- [Assignment] Send back the listing, word for word.

- [Source material]
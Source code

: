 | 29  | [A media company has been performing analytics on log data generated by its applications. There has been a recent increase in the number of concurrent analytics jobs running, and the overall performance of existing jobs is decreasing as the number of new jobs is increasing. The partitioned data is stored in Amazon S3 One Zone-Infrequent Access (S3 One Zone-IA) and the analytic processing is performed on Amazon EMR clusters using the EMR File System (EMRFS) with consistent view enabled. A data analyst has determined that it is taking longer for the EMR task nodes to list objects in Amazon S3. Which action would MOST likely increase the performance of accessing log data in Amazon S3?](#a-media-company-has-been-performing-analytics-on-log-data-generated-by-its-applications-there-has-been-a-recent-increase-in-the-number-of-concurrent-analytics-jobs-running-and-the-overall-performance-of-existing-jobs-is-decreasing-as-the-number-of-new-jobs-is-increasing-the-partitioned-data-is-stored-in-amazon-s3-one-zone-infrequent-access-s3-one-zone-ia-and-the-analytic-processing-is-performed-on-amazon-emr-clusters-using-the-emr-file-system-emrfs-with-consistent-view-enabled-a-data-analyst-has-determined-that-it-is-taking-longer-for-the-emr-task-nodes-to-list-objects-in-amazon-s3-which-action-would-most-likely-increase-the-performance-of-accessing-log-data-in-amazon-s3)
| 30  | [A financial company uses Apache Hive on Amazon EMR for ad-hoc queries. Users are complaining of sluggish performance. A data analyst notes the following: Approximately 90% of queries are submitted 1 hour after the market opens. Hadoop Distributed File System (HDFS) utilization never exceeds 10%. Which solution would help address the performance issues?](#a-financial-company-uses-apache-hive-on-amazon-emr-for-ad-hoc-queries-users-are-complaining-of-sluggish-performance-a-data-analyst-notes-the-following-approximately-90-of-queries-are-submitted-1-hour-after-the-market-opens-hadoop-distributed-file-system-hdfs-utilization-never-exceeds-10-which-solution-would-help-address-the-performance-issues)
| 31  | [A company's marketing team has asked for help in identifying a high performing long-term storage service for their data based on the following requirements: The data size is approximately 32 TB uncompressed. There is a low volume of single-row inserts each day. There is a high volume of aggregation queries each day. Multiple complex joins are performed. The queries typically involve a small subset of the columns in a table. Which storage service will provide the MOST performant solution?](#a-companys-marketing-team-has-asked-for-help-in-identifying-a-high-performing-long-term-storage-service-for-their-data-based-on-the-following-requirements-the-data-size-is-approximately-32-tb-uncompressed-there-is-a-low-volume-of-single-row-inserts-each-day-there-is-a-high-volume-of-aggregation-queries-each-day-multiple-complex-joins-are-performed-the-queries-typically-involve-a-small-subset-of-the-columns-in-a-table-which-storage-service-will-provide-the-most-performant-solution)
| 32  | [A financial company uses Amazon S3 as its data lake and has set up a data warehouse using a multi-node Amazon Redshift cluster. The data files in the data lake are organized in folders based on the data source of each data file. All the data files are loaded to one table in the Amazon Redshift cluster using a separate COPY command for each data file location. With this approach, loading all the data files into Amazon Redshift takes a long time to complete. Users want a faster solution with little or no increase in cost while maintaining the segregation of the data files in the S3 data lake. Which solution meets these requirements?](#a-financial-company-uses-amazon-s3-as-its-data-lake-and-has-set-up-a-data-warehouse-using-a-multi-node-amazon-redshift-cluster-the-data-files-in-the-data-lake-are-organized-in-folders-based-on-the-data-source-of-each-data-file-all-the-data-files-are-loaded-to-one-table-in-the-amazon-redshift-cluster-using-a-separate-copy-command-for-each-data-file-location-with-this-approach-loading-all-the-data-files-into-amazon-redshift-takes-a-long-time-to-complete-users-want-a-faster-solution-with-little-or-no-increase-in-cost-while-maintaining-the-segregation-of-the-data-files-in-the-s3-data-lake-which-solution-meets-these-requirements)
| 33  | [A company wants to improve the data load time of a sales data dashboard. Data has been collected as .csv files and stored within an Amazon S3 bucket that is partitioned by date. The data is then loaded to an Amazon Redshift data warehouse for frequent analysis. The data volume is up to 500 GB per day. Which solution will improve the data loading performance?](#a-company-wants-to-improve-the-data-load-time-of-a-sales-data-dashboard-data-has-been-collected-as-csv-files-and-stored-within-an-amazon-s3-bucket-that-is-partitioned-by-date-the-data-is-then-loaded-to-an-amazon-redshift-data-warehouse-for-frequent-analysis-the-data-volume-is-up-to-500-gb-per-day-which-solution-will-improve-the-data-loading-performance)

- [Result]
Source code

: | 29  | [A media company has been performing analytics on log data generated by its applications. There has been a recent increase in the number of concurrent analytics jobs running, and the overall performance of existing jobs is decreasing as the number of new jobs is increasing. The partitioned data is stored in Amazon S3 One Zone-Infrequent Access (S3 One Zone-IA) and the analytic processing is performed on Amazon EMR clusters using the EMR File System (EMRFS) with consistent view enabled. A data analyst has determined that it is taking longer for the EMR task nodes to list objects in Amazon S3. Which action would MOST likely increase the performance of accessing log data in Amazon S3?](#a-media-company-has-been-performing-analytics-on-log-data-generated-by-its-applications-there-has-been-a-recent-increase-in-the-number-of-concurrent-analytics-jobs-running-and-the-overall-performance-of-existing-jobs-is-decreasing-as-the-number-of-new-jobs-is-increasing-the-partitioned-data-is-stored-in-amazon-s3-one-zone-infrequent-access-s3-one-zone-ia-and-the-analytic-processing-is-performed-on-amazon-emr-clusters-using-the-emr-file-system-emrfs-with-consistent-view-enabled-a-data-analyst-has-determined-that-it-is-taking-longer-for-the-emr-task-nodes-to-list-objects-in-amazon-s3-which-action-would-most-likely-increase-the-performance-of-accessing-log-data-in-amazon-s3)
| 30  | [A financial company uses Apache Hive on Amazon EMR for ad-hoc queries. Users are complaining of sluggish performance. A data analyst notes the following: Approximately 90% of queries are submitted 1 hour after the market opens. Hadoop Distributed File System (HDFS) utilization never exceeds 10%. Which solution would help address the performance issues?](#a-financial-company-uses-apache-hive-on-amazon-emr-for-ad-hoc-queries-users-are-complaining-of-sluggish-performance-a-data-analyst-notes-the-following-approximately-90-of-queries-are-submitted-1-hour-after-the-market-opens-hadoop-distributed-file-system-hdfs-utilization-never-exceeds-10-which-solution-would-help-address-the-performance-issues)
| 31  | [A company's marketing team has asked for help in identifying a high performing long-term storage service for their data based on the following requirements: The data size is approximately 32 TB uncompressed. There is a low volume of single-row inserts each day. There is a high volume of aggregation queries each day. Multiple complex joins are performed. The queries typically involve a small subset of the columns in a table. Which storage service will provide the MOST performant solution?](#a-companys-marketing-team-has-asked-for-help-in-identifying-a-high-performing-long-term-storage-service-for-their-data-based-on-the-following-requirements-the-data-size-is-approximately-32-tb-uncompressed-there-is-a-low-volume-of-single-row-inserts-each-day-there-is-a-high-volume-of-aggregation-queries-each-day-multiple-complex-joins-are-performed-the-queries-typically-involve-a-small-subset-of-the-columns-in-a-table-which-storage-service-will-provide-the-most-performant-solution)
| 32  | [A financial company uses Amazon S3 as its data lake and has set up a data warehouse using a multi-node Amazon Redshift cluster. The data files in the data lake are organized in folders based on the data source of each data file. All the data files are loaded to one table in the Amazon Redshift cluster using a separate COPY command for each data file location. With this approach, loading all the data files into Amazon Redshift takes a long time to complete. Users want a faster solution with little or no increase in cost while maintaining the segregation of the data files in the S3 data lake. Which solution meets these requirements?](#a-financial-company-uses-amazon-s3-as-its-data-lake-and-has-set-up-a-data-warehouse-using-a-multi-node-amazon-redshift-cluster-the-data-files-in-the-data-lake-are-organized-in-folders-based-on-the-data-source-of-each-data-file-all-the-data-files-are-loaded-to-one-table-in-the-amazon-redshift-cluster-using-a-separate-copy-command-for-each-data-file-location-with-this-approach-loading-all-the-data-files-into-amazon-redshift-takes-a-long-time-to-complete-users-want-a-faster-solution-with-little-or-no-increase-in-cost-while-maintaining-the-segregation-of-the-data-files-in-the-s3-data-lake-which-solution-meets-these-requirements)
| 33  | [A company wants to improve the data load time of a sales data dashboard. Data has been collected as .csv files and stored within an Amazon S3 bucket that is partitioned by date. The data is then loaded to an Amazon Redshift data warehouse for frequent analysis. The data volume is up to 500 GB per day. Which solution will improve the data loading performance?](#a-company-wants-to-improve-the-data-load-time-of-a-sales-data-dashboard-data-has-been-collected-as-csv-files-and-stored-within-an-amazon-s3-bucket-that-is-partitioned-by-date-the-data-is-then-loaded-to-an-amazon-redshift-data-warehouse-for-frequent-analysis-the-data-volume-is-up-to-500-gb-per-day-which-solution-will-improve-the-data-loading-performance)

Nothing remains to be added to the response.